Exercise material Start Marker

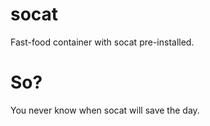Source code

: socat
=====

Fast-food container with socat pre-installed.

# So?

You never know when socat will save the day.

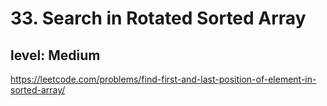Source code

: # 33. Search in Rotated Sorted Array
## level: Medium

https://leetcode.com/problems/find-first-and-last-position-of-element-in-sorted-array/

Exercise material End Marker
Exercise material Start Marker

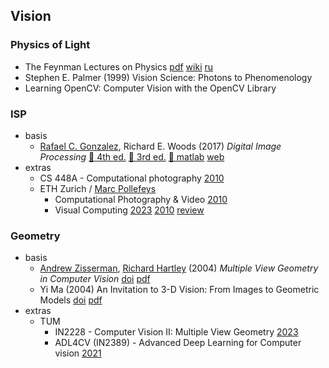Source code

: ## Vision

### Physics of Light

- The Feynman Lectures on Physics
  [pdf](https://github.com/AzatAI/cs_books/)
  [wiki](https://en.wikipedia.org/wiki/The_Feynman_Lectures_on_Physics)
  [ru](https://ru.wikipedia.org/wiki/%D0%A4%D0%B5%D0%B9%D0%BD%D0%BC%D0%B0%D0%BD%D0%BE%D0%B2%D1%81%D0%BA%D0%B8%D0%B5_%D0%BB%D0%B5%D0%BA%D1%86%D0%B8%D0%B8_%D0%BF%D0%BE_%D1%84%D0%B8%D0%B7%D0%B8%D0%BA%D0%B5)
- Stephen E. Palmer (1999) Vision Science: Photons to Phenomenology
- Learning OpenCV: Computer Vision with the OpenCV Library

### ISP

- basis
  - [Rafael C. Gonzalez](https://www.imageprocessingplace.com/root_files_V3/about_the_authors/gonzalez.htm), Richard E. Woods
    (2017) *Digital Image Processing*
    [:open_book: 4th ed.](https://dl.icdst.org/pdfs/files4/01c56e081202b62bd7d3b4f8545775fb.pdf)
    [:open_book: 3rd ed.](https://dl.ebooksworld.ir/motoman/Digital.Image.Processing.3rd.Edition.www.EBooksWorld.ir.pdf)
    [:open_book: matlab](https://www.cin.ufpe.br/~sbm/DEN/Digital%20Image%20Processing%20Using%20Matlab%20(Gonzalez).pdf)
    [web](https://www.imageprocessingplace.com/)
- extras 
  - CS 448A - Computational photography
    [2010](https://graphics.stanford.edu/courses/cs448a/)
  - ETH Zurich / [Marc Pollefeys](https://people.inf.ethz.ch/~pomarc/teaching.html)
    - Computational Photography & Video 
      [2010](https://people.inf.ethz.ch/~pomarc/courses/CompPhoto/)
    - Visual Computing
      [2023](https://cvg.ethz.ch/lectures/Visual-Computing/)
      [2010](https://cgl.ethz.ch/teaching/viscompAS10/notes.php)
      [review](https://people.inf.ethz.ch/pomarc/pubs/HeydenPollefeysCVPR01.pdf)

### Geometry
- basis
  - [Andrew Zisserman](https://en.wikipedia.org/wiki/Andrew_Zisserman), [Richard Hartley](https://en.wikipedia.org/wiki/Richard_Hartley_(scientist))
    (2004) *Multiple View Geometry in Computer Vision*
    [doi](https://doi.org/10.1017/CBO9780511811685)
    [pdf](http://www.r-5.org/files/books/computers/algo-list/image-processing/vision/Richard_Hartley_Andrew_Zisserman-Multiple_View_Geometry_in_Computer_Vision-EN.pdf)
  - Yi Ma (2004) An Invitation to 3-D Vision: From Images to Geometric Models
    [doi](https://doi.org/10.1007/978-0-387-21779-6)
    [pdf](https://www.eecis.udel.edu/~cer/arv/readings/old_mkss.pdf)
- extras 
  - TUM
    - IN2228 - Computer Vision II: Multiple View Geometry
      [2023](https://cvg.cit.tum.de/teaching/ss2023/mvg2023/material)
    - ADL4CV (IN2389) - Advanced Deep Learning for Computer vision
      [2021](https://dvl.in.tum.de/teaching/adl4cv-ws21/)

Exercise material End Marker

What this task involves:
Retype exactly the lines of the data above that fall between the line with "### Geometry" and the line with "[2021](https://dvl.in.tum.de/teaching/adl4cv-ws21/)", inclusive, and add nothing.

Finished exercise:
### Geometry
- basis
  - [Andrew Zisserman](https://en.wikipedia.org/wiki/Andrew_Zisserman), [Richard Hartley](https://en.wikipedia.org/wiki/Richard_Hartley_(scientist))
    (2004) *Multiple View Geometry in Computer Vision*
    [doi](https://doi.org/10.1017/CBO9780511811685)
    [pdf](http://www.r-5.org/files/books/computers/algo-list/image-processing/vision/Richard_Hartley_Andrew_Zisserman-Multiple_View_Geometry_in_Computer_Vision-EN.pdf)
  - Yi Ma (2004) An Invitation to 3-D Vision: From Images to Geometric Models
    [doi](https://doi.org/10.1007/978-0-387-21779-6)
    [pdf](https://www.eecis.udel.edu/~cer/arv/readings/old_mkss.pdf)
- extras 
  - TUM
    - IN2228 - Computer Vision II: Multiple View Geometry
      [2023](https://cvg.cit.tum.de/teaching/ss2023/mvg2023/material)
    - ADL4CV (IN2389) - Advanced Deep Learning for Computer vision
      [2021](https://dvl.in.tum.de/teaching/adl4cv-ws21/)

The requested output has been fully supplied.